Action item
Copy the following data exactly and drop the pictures.

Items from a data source

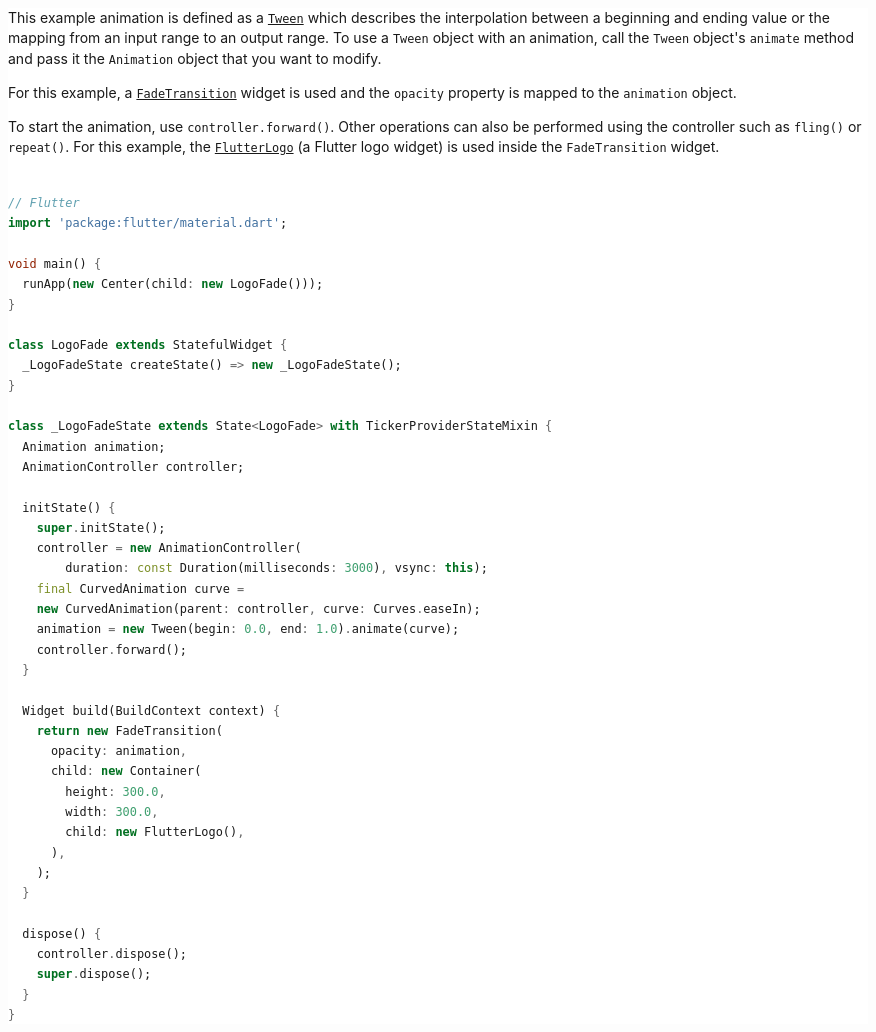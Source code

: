 This example animation is defined as a [`Tween`](https://docs.flutter.io/flutter/animation/Tween-class.html) which describes the interpolation between a beginning and ending value or the mapping from an input range to an output range. To use a `Tween` object with an animation, call the `Tween` object's `animate` method and pass it the `Animation` object that you want to modify.

For this example, a [`FadeTransition`](https://docs.flutter.io/flutter/widgets/FadeTransition-class.html) widget is used and the `opacity` property is mapped to the `animation` object.

To start the animation, use `controller.forward()`. Other operations can also be performed using the controller such as `fling()` or `repeat()`. For this example, the [`FlutterLogo`](https://docs.flutter.io/flutter/material/FlutterLogo-class.html) (a Flutter logo widget) is used inside the `FadeTransition` widget.


```Dart

// Flutter
import 'package:flutter/material.dart';

void main() {
  runApp(new Center(child: new LogoFade()));
}

class LogoFade extends StatefulWidget {
  _LogoFadeState createState() => new _LogoFadeState();
}

class _LogoFadeState extends State<LogoFade> with TickerProviderStateMixin {
  Animation animation;
  AnimationController controller;

  initState() {
    super.initState();
    controller = new AnimationController(
        duration: const Duration(milliseconds: 3000), vsync: this);
    final CurvedAnimation curve =
    new CurvedAnimation(parent: controller, curve: Curves.easeIn);
    animation = new Tween(begin: 0.0, end: 1.0).animate(curve);
    controller.forward();
  }

  Widget build(BuildContext context) {
    return new FadeTransition(
      opacity: animation,
      child: new Container(
        height: 300.0,
        width: 300.0,
        child: new FlutterLogo(),
      ),
    );
  }

  dispose() {
    controller.dispose();
    super.dispose();
  }
}
```
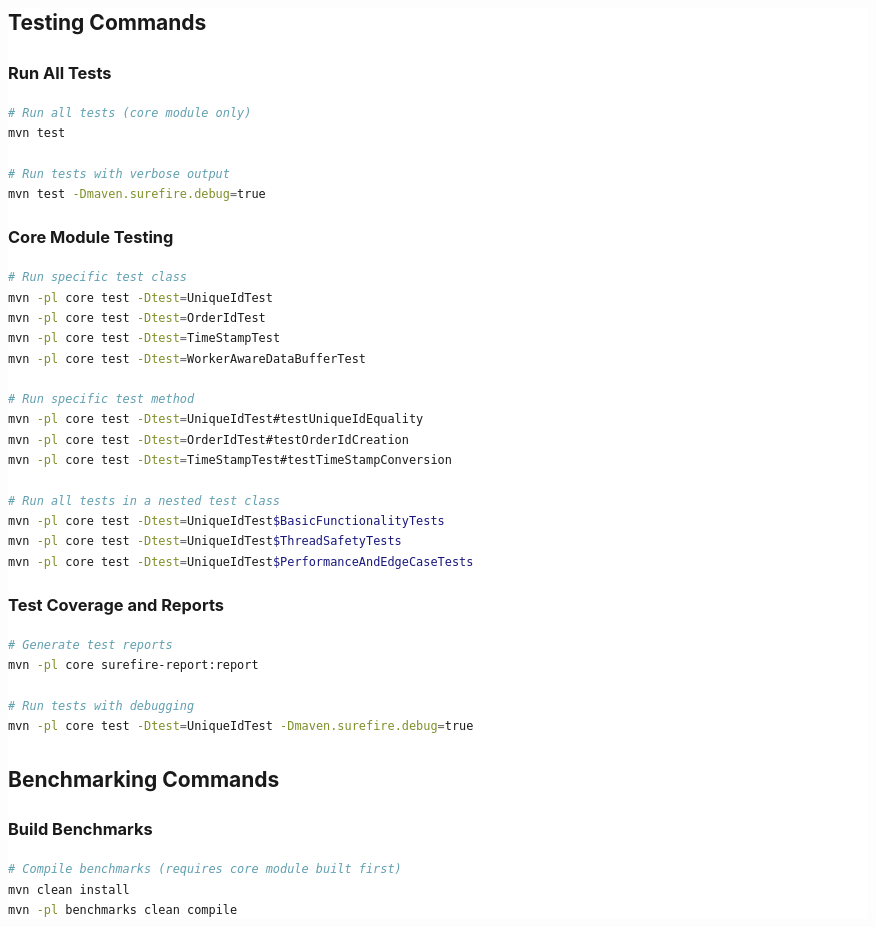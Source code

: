 ## Testing Commands

### Run All Tests

```bash
# Run all tests (core module only)
mvn test

# Run tests with verbose output
mvn test -Dmaven.surefire.debug=true
```

### Core Module Testing

```bash
# Run specific test class
mvn -pl core test -Dtest=UniqueIdTest
mvn -pl core test -Dtest=OrderIdTest
mvn -pl core test -Dtest=TimeStampTest
mvn -pl core test -Dtest=WorkerAwareDataBufferTest

# Run specific test method
mvn -pl core test -Dtest=UniqueIdTest#testUniqueIdEquality
mvn -pl core test -Dtest=OrderIdTest#testOrderIdCreation
mvn -pl core test -Dtest=TimeStampTest#testTimeStampConversion

# Run all tests in a nested test class
mvn -pl core test -Dtest=UniqueIdTest$BasicFunctionalityTests
mvn -pl core test -Dtest=UniqueIdTest$ThreadSafetyTests
mvn -pl core test -Dtest=UniqueIdTest$PerformanceAndEdgeCaseTests
```

### Test Coverage and Reports

```bash
# Generate test reports
mvn -pl core surefire-report:report

# Run tests with debugging
mvn -pl core test -Dtest=UniqueIdTest -Dmaven.surefire.debug=true
```

## Benchmarking Commands

### Build Benchmarks

```bash
# Compile benchmarks (requires core module built first)
mvn clean install
mvn -pl benchmarks clean compile
```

Written solution
Source code

: This example animation is defined as a [`Tween`](https://docs.flutter.io/flutter/animation/Tween-class.html) which describes the interpolation between a beginning and ending value or the mapping from an input range to an output range. To use a `Tween` object with an animation, call the `Tween` object's `animate` method and pass it the `Animation` object that you want to modify.

For this example, a [`FadeTransition`](https://docs.flutter.io/flutter/widgets/FadeTransition-class.html) widget is used and the `opacity` property is mapped to the `animation` object.

To start the animation, use `controller.forward()`. Other operations can also be performed using the controller such as `fling()` or `repeat()`. For this example, the [`FlutterLogo`](https://docs.flutter.io/flutter/material/FlutterLogo-class.html) (a Flutter logo widget) is used inside the `FadeTransition` widget.


```Dart

// Flutter
import 'package:flutter/material.dart';

void main() {
  runApp(new Center(child: new LogoFade()));
}

class LogoFade extends StatefulWidget {
  _LogoFadeState createState() => new _LogoFadeState();
}

class _LogoFadeState extends State<LogoFade> with TickerProviderStateMixin {
  Animation animation;
  AnimationController controller;

  initState() {
    super.initState();
    controller = new AnimationController(
        duration: const Duration(milliseconds: 3000), vsync: this);
    final CurvedAnimation curve =
    new CurvedAnimation(parent: controller, curve: Curves.easeIn);
    animation = new Tween(begin: 0.0, end: 1.0).animate(curve);
    controller.forward();
  }

  Widget build(BuildContext context) {
    return new FadeTransition(
      opacity: animation,
      child: new Container(
        height: 300.0,
        width: 300.0,
        child: new FlutterLogo(),
      ),
    );
  }

  dispose() {
    controller.dispose();
    super.dispose();
  }
}
```
Source code

: ## Testing Commands

### Run All Tests

```bash
# Run all tests (core module only)
mvn test

# Run tests with verbose output
mvn test -Dmaven.surefire.debug=true
```

### Core Module Testing

```bash
# Run specific test class
mvn -pl core test -Dtest=UniqueIdTest
mvn -pl core test -Dtest=OrderIdTest
mvn -pl core test -Dtest=TimeStampTest
mvn -pl core test -Dtest=WorkerAwareDataBufferTest

# Run specific test method
mvn -pl core test -Dtest=UniqueIdTest#testUniqueIdEquality
mvn -pl core test -Dtest=OrderIdTest#testOrderIdCreation
mvn -pl core test -Dtest=TimeStampTest#testTimeStampConversion

# Run all tests in a nested test class
mvn -pl core test -Dtest=UniqueIdTest$BasicFunctionalityTests
mvn -pl core test -Dtest=UniqueIdTest$ThreadSafetyTests
mvn -pl core test -Dtest=UniqueIdTest$PerformanceAndEdgeCaseTests
```

### Test Coverage and Reports

```bash
# Generate test reports
mvn -pl core surefire-report:report

# Run tests with debugging
mvn -pl core test -Dtest=UniqueIdTest -Dmaven.surefire.debug=true
```

## Benchmarking Commands

### Build Benchmarks

```bash
# Compile benchmarks (requires core module built first)
mvn clean install
mvn -pl benchmarks clean compile
```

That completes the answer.